On Wednesday payrolls firm ADP reported that businesses boosted hiring in the past month to their highest level in nearly a year, adding a net 206,000 jobs, much better than anticipated.
That was twice the average monthly gain since May, and coupled with an 18 percent upward revision of October's figure to 130,000, painted a picture of a jobs market significantly better than feared.
Small companies, those with less than 49 workers, contributed the lion's share of new jobs, mainly in services, but the gains were across the board, according to ADP.
The news added to the brio on Wall Street, where markets shot up more than four percent in the day driven by news that central banks would work together to ensure dollar liquidity to Europe's threatened commercial banks.

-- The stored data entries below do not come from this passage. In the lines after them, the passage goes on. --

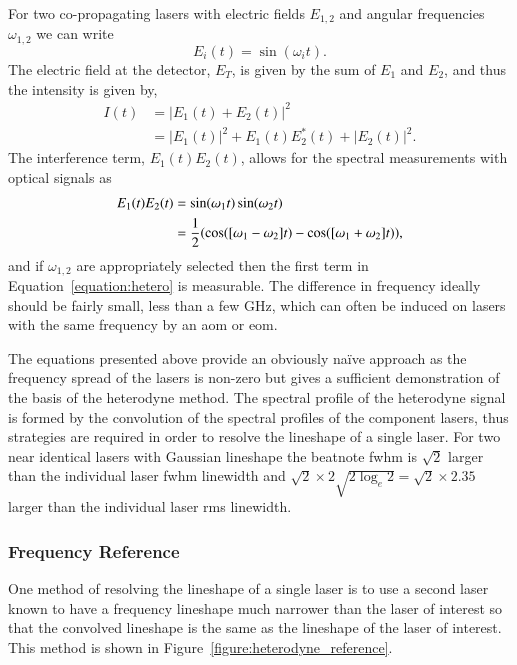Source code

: For two co-propagating lasers with electric fields $E_{1, 2}$ and angular frequencies $\omega_{1, 2}$ we can write
\begin{equation}
E_{i}(t) = \sin(\omega_{i}t).
\end{equation}
The electric field at the detector, $E_T$, is given by the sum of $E_{1}$ and $E_{2}$, and thus the intensity is given by,
\begin{align}
I(t) &= |E_1(t) + E_2(t)|^2\nonumber\\
&= |E_1(t)|^2 + E_1(t)E_2^*(t) + |E_2(t)|^2.
\end{align}
The interference term, $E_1(t)E_2(t)$, allows for the spectral measurements with optical signals as
\begin{align}
E_1(t)E_2(t) &= \sin(\omega_1 t) \sin(\omega_2 t) \notag \\
&= \frac{1}{2} (\cos([\omega_1-\omega_2]t) - \cos([\omega_1+\omega_2]t)), \label{equation:hetero}
\end{align}
and if $\omega_{1,2}$ are appropriately selected then the first term in Equation~\ref{equation:hetero} is measurable.
The difference in frequency ideally should be fairly small, less than a few GHz, which can often be induced on lasers with the same frequency by an \gls{aom} or \gls{eom}.

The equations presented above provide an obviously na\"ive approach as the frequency spread of the lasers is non-zero but gives a sufficient demonstration of the basis of the heterodyne method.
The spectral profile of the heterodyne signal is formed by the convolution of the spectral profiles of the component lasers, thus strategies are required in order to resolve the lineshape of a single laser.
For two near identical lasers with Gaussian lineshape the beatnote \gls{fwhm} is $\sqrt{2}$ larger than the individual laser \gls{fwhm} linewidth and $\sqrt{2}\times2\sqrt{2\log_e2}=\sqrt{2}\times2.35$ larger than the individual laser \gls{rms} linewidth.

\subsubsection{Frequency Reference}
One method of resolving the lineshape of a single laser is to use a second laser known to have a frequency lineshape much narrower than the laser of interest so that the convolved lineshape is the same as the lineshape of the laser of interest.
This method is shown in Figure~\ref{figure:heterodyne_reference}.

"If sustained, this would put the recovery on firmer ground and push the risk of another recession lower," said Ryan Sweet at Moody's Analytics of the ADP numbers.
But, with the jobless rate the focal issue in the US presidential election battle just revving up, other analysts cautioned that there was not enough evidence, even in the ADP report, and even in buoyant consumer spending figures, that the economy had caught fire.
Most analysts expect the Friday data will show that the economy generated a net 123,000 jobs in November: 141,000 from the private sector offset by a net 18,000 layoffs in the public sector.
That would still be better than October, when the economy created 80,000 jobs in October.
But it is barely enough to meet the constant increase in the working-age population, much less erode the overall jobless rate.
The Federal Reserve Wednesday had a less positive view of the jobs market in recent weeks.
In its Beige Book survey of regional economies, the central bank improved its outlook of economic growth -- growth in recent weeks was at a "slow to moderate pace", it said -- a slightly better description that in the mid-October report.
But, across the Fed's 12 regions, "hiring was generally subdued, although some firms with open positions reported difficulty finding qualified applicants," it said.
Ian Shepherdson at High Frequency Economics cautioned that a seasonal anomaly skews the November ADP data.
"This looks great but there is a catch: A seasonal adjustment quirk typically -- six of the past seven years -- generates November ADP readings well above the underlying trend," he said.
In 2010 and 2011, he said, the ADP jobs figure ran an average of 64,000 above the prior three-month average.
"So applying the same margin today suggests the 'real' November ADP number was 140,000."
"The danger now is that the big headline ramps up expectations for Friday and disappointment ensues," Shepherdson said.
High Frequency Economics is forecasting net November jobs growth of 125,000 on Friday.